Between 1958 to 1968, the child poverty rate dropped from 27% to 14%. But the next 50 years were not so fruitful; that dramatic improvement not only stopped, but reversed, with 17% of children living in poverty by 2018.[1] Nationwide scores on reading and math have remained essentially unchanged over the past two decades.[2] The need to address challenges like education reform, climate change, public health, and civic engagement has become increasingly urgent, with few new initiatives or organizations emerging that can match the scale of the challenges. While about half of S&P 500 companies are expected to be replaced in the next 10 years, almost 90% of nonprofits bigger than $50M were founded before 1972. You heard that right – 1,155 of 1,299 large nonprofits are over 45 years old, and many of them employ decades-old programs and practices because innovation could disrupt their funding.

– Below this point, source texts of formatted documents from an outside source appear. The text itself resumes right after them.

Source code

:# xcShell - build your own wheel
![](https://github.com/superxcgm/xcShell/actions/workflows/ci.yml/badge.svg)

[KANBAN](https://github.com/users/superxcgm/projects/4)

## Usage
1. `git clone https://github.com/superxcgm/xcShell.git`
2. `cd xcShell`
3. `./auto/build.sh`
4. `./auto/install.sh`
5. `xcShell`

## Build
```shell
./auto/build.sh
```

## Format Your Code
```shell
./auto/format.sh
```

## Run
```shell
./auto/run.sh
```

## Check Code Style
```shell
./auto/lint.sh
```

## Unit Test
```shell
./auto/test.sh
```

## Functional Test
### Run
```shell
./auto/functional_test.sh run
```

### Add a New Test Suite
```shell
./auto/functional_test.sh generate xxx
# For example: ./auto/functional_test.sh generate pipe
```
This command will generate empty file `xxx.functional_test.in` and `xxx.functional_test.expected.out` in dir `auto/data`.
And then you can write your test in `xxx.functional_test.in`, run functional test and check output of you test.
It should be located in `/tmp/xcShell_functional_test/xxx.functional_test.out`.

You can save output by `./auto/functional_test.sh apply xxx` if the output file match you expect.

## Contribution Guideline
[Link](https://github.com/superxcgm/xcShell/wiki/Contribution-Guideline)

For profit companies have an arsenal of top-talent and cash on hand to move quickly, but most nonprofits and social enterprises are fighting to draw enough talent and resources to survive.

 
Talent Gap Infographic-Recovered.png
 

The good news is that young adults are driven to spend their career focused on social change: 60% of graduating seniors report wanting to go into a social impact career. Social impact organizations are starved for talent, and talent is starving to make a difference. But the pipeline is broken. As a result, less than 20% of graduating Seniors actually go into social impact jobs. This gap persists due to challenges surrounding the low pay, unappealing reputations, and limited career development in many nonprofits. It can also be attributed to an even more fundamental challenge: graduates have limited exposure to the potential of social impact careers. While a large corporation may easily spend $50,000 per recruit, 71% of nonprofits have no recruiting budget whatsoever. This resource discrepancy leads to many early-career professionals concluding that the only possible route is a traditional corporate career.

If we want to be serious about making social progress, we need to increase the monetary and human capital committed to it. While organizations like the Gates Foundation and MacArthur Foundation are focused on mobilizing more capital, Second Day is focused on recruiting our country’s brightest minds to commit their careers to taking on the most complex and intractable challenges of our time.